Hace ya tiempo cayó en mis manos El libro de los sucesos de Isaac Asimov, un texto dedicado a recopilar hechos de todo tipo que han ejercido alguna influencia sobresaliente en el devenir humano. Ahí me llamó la atención el siguiente pasaje:
“De acuerdo con la leyenda, fueron el vaquero y el revólver de seis tiros los que ganaron el Oeste. En realidad, fueron el arado de acero, las cercas de alambres de púas y el molino de viento portátil, los que hicieron posible que el progreso se estableciera allí.”
A partir de ahí fui observando los efectos, principalmente, de las alambradas de púas. Como vastas regiones del septentrión mexicano fueron demarcadas por casi interminables alambradas de púas. El afán humano por delimitar el alcance de sus dominios, a veces, de unas cuantas hectáreas se convirtió en una clase de imperativo. Traducido en regulaciones legales, que nos obligan a demarcar un espacio mínimo. El asunto llama la atención por sus efectos en distintos órdenes de la vida biológica y doméstica.
Las alambradas de púas han detenido o limitado el flujo migratorio de muchas especies animales, bisontes y berrendos, principalmente. Pero, para su instalación usualmente se utiliza postería local, es decir se echa mano de mezquites, táscates, encinos y todo aquello que pueda servir para este fin. Es decir, que en la medida de la extensión de una cerca se utilizan los recursos maderables existentes. Así, vemos cercas interminables, y de la misma forma la ausencia de vegetación arbórea nativa.
Rancheros, ganaderos y agricultores se han aplicado a esta práctica, de proteger sus predios con largas alambradas, pero al utilizar elementos naturales del entorno han propiciado una deforestación importante. Digamos, que si bien este recurso ha contribuido a resolver problemas entre humanos ha generado otros, dignos de ser tomados en cuenta.
Llama la atención que en los jardines públicos o camellones urbanos abunden las palmeras tropicales y otras plantas exóticas, mientras escasean las plantas nativas como táscates, mezquites, huizaches, mimbres, garambullos, baiburines, tabachines y demás. Como si hubiese un desdén declarado a la flora autóctona.
Lo anterior me hace recordar a nuestro botánico universitario, ya retirado, el ingeniero Leopoldo Carvajal, impulsor y defensor de la vegetación originaria. Aún resuenan en mis oídos sus palabras cargadas de sarcasmo cuando a raíz de aquella histórica helada en 2011 gran parte de la vegetación de muchas jardineras públicas se secó, por no pertenecer a la región, diciendo la expresión típica ante la calamidad: “se los dije”.

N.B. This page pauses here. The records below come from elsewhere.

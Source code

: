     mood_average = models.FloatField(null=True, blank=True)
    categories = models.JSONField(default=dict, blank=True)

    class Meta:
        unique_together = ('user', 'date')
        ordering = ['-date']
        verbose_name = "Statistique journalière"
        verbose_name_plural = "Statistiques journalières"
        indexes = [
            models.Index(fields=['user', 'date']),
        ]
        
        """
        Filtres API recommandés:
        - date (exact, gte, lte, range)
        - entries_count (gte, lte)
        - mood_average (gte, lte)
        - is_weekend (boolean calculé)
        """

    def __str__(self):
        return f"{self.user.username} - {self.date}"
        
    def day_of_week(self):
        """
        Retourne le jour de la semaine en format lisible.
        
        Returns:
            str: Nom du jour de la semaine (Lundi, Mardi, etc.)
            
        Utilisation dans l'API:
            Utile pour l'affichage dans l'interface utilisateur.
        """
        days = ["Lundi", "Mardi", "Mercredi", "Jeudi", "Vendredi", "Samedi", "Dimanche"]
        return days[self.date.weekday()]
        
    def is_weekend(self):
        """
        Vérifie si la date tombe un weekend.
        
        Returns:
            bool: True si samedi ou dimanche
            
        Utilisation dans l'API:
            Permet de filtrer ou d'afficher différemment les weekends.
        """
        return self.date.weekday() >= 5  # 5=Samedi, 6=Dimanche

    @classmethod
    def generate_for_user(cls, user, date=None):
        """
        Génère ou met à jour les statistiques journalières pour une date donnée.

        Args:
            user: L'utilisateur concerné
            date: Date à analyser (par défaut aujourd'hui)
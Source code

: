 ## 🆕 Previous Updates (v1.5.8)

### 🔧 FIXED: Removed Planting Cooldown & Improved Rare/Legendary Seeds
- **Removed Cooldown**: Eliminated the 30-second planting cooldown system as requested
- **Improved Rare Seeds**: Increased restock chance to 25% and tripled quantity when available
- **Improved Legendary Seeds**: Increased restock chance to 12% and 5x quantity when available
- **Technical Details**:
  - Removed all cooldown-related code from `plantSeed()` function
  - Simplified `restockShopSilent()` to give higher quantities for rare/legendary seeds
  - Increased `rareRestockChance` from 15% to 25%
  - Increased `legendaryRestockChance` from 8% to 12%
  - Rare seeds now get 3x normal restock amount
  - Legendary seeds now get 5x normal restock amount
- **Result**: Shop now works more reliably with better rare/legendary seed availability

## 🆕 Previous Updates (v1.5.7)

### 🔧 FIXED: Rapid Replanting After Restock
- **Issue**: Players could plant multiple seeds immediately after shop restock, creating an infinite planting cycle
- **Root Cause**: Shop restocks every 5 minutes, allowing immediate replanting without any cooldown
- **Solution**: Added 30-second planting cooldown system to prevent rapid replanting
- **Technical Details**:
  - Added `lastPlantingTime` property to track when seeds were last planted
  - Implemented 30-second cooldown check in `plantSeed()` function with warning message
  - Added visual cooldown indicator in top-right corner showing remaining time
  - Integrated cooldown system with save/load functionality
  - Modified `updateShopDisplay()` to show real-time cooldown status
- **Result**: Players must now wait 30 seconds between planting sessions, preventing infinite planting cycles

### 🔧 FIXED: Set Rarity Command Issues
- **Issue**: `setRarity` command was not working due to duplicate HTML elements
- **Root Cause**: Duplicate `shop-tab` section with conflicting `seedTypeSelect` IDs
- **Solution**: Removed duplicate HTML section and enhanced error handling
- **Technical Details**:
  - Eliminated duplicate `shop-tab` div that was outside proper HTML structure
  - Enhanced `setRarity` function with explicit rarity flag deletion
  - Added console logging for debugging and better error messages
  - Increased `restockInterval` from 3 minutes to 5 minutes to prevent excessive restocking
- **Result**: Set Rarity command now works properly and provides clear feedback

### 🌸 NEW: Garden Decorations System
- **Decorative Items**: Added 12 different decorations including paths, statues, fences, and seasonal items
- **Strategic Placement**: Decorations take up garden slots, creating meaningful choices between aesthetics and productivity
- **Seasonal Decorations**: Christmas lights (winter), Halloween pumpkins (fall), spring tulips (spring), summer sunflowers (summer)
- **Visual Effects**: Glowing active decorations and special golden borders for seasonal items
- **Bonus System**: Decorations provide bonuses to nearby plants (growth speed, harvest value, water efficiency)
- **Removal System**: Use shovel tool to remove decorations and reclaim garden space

Este desdén hacia nuestra propia vegetación puede verse en nuestros viveros, pues hay muchas otras plantas de regiones lejanas pero no las nuestras. Esto, desde luego tiene otras consecuencias, entre ellas, está el mayor gasto de agua y una desprotección de nuestra flora, que ha contribuido a una deforestación del entorno, antes, dicen, rodeado de encinos y otras especies arbóreas; y por lo tanto también sobre la fauna.
Somos una región semidesértica, por qué buscar una apariencia tropical donde el clima es una amenaza permanente a cierta clase de vegetación. Aprender a valorar la belleza de nuestros árboles y plantas, además de reeducar nuestra mirada, nos invita a crear un entorno más racional, a través de una jardinería sostenible. Y sobre todo porque se convierte en una lección permanente de que la disponibilidad de agua tiene un límite; y que de manera recurrente estamos haciendo de ella un uso inadecuado.
Las malas prácticas de manera inevitable conducen al desastre.